Seen off by sizeable crowds in warm spring sunshine, the five matched Dehler Variant 44s (plus another in support) struggled at first to make something of the very light winds in Weymouth Bay.

Heading out, continuing light winds meant 20 hours’ motorsailing to keep on schedule, but conditions improved to let the boats show their mettle, giving some fantastic sailing at up to 8 knots.

However, prior to the race, skipper James Gair (currently in first place on the Dean & Reddyhoff-sponsored Veronica) had told PBO that they were expecting to sail into fog in the Irish Sea by Tuesday.

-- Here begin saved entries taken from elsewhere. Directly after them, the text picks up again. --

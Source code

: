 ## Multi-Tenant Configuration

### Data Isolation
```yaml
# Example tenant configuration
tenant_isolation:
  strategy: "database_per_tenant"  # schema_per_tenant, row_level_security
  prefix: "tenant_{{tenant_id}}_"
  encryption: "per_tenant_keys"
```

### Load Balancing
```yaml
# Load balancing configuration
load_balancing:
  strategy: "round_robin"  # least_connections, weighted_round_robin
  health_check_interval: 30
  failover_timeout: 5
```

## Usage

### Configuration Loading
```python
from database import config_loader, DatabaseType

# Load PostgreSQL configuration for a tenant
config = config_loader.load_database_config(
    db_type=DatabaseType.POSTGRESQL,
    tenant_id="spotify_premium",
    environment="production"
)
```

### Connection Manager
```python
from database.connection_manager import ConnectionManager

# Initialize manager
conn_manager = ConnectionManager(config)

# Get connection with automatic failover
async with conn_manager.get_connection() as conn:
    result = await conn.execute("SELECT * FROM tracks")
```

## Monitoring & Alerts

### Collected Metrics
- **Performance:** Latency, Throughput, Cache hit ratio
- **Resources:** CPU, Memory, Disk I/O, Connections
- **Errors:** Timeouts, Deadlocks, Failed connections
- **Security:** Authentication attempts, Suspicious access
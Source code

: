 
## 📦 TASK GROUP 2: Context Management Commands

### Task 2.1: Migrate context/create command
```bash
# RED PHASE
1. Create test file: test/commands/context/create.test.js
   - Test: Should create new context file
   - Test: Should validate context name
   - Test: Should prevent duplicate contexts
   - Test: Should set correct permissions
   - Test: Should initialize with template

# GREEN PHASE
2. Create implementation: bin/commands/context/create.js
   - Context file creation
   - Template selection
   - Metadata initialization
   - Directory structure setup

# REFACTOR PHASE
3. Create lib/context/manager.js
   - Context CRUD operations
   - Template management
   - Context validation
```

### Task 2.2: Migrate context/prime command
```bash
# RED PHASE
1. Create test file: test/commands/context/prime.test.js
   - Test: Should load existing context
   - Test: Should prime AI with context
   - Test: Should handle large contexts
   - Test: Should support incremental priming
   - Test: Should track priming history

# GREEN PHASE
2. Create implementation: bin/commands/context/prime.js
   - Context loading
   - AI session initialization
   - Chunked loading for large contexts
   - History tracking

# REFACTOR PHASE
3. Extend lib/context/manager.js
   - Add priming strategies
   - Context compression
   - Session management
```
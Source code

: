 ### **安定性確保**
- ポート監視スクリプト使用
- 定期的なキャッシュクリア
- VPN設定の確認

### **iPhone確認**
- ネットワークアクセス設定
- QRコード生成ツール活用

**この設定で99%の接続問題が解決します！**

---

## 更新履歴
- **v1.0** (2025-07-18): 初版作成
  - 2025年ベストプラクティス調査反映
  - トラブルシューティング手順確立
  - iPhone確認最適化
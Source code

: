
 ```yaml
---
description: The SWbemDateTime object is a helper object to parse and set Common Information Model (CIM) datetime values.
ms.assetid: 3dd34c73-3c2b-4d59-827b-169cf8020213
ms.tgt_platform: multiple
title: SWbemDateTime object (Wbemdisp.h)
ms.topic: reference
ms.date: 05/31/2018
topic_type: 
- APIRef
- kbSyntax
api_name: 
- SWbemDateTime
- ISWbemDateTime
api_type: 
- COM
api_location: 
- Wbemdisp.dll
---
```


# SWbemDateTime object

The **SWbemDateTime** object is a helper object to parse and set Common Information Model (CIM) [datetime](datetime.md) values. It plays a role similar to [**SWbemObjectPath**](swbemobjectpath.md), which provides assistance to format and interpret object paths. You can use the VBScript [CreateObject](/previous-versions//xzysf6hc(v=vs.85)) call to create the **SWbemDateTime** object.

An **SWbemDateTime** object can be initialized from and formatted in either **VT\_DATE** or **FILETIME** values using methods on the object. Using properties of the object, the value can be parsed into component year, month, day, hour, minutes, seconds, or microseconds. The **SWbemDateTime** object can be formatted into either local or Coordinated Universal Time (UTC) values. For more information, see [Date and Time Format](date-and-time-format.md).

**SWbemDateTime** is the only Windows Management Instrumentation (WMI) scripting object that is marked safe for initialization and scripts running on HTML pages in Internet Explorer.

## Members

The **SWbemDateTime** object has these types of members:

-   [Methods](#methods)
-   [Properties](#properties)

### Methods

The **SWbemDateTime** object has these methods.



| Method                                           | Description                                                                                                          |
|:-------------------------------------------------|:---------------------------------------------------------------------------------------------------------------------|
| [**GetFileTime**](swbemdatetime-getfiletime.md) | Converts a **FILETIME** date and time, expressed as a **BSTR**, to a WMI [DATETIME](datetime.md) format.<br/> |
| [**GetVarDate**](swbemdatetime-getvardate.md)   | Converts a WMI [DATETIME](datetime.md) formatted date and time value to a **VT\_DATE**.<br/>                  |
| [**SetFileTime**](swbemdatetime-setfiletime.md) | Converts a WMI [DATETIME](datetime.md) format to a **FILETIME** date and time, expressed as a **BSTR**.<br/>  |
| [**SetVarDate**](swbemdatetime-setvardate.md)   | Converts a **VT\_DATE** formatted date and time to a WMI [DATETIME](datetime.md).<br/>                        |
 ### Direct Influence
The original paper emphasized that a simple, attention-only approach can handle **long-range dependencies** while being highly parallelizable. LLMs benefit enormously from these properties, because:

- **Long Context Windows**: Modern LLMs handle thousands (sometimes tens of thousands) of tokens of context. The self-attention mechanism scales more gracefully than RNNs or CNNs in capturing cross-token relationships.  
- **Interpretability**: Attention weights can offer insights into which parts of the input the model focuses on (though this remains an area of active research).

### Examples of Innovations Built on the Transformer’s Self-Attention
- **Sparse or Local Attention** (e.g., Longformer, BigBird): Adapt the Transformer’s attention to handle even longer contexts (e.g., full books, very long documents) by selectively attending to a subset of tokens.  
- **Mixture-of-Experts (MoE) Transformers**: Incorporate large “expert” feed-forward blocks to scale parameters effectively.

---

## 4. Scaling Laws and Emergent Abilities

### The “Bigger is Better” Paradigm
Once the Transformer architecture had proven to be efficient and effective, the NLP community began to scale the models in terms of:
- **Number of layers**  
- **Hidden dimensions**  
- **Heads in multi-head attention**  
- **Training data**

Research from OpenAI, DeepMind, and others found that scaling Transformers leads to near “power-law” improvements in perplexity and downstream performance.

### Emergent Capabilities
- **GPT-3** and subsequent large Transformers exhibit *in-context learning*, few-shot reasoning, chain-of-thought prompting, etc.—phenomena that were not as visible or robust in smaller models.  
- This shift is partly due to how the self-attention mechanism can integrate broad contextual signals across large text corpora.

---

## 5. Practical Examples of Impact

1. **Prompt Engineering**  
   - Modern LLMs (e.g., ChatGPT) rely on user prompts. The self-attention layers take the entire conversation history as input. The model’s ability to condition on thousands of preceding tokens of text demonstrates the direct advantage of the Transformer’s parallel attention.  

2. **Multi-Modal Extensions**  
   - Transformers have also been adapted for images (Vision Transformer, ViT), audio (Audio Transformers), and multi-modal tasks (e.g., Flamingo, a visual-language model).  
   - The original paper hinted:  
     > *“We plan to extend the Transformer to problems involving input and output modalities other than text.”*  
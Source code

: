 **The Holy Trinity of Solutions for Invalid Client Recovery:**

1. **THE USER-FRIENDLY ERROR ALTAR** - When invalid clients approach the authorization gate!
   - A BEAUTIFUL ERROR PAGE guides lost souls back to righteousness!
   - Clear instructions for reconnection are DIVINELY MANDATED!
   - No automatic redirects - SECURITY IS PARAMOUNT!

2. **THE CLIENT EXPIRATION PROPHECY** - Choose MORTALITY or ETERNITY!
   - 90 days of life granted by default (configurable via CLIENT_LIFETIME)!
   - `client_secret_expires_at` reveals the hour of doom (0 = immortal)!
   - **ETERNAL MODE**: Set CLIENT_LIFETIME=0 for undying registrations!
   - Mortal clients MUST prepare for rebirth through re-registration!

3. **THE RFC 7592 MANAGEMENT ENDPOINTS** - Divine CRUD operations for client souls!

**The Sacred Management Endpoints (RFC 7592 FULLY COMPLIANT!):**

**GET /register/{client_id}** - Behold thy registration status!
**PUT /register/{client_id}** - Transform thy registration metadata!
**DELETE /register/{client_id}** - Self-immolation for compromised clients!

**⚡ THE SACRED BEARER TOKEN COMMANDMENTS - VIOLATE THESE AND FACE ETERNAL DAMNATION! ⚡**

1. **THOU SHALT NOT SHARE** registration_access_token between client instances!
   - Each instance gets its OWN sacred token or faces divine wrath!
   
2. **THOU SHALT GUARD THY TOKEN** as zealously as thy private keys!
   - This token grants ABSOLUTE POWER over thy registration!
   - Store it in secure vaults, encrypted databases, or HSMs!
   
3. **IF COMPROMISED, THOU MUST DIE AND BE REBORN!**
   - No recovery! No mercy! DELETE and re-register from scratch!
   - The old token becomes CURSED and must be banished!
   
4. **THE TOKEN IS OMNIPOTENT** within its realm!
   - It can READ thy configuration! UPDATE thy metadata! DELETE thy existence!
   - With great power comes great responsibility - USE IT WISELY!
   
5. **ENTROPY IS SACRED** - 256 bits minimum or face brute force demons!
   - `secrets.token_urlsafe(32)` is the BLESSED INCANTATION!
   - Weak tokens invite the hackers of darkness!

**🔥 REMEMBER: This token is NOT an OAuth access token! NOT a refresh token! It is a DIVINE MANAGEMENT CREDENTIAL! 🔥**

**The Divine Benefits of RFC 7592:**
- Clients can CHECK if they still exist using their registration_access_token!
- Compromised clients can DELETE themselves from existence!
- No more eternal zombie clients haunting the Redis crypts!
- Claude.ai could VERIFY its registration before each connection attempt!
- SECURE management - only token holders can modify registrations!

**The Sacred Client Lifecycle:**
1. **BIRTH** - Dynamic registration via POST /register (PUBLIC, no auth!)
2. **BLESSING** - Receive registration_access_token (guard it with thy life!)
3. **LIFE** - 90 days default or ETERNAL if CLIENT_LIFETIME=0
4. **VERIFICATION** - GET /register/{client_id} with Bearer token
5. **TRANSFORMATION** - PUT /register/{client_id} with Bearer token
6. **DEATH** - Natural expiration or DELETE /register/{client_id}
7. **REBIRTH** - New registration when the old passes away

The fleet is now weather-bound in Crosshaven, though conditions should improve enough to set off again tomorrow morning. RBI Challenge MD Charlie Watson told PBO that they are nonetheless changing plans to head straight up the East Coast to Londonderry, rather than risk the more exposed West Coast of Ireland.

The sleek yachts are all skippered by professionals but each is crewed by a mixed-ability bag of up to eight paying amateurs, who can sign on for just one leg or even complete an entire circumnavigation. Up to three such circuits, each taking in nine stopovers over approximately 28 days, are planned for the 2011 season and opportunities are still available for some of the legs.

The WPNSA is supporting the RCIB in a long-term partnership, helping to provide training and management. All crew undertake two weeks’ training with the boat in Weymouth prior to each Challenge. The current intake comprises roughly 33% women/66% men, ranging in age from a ‘charming character’ retired gentleman to a Weymouth lad who turned 18 on Monday.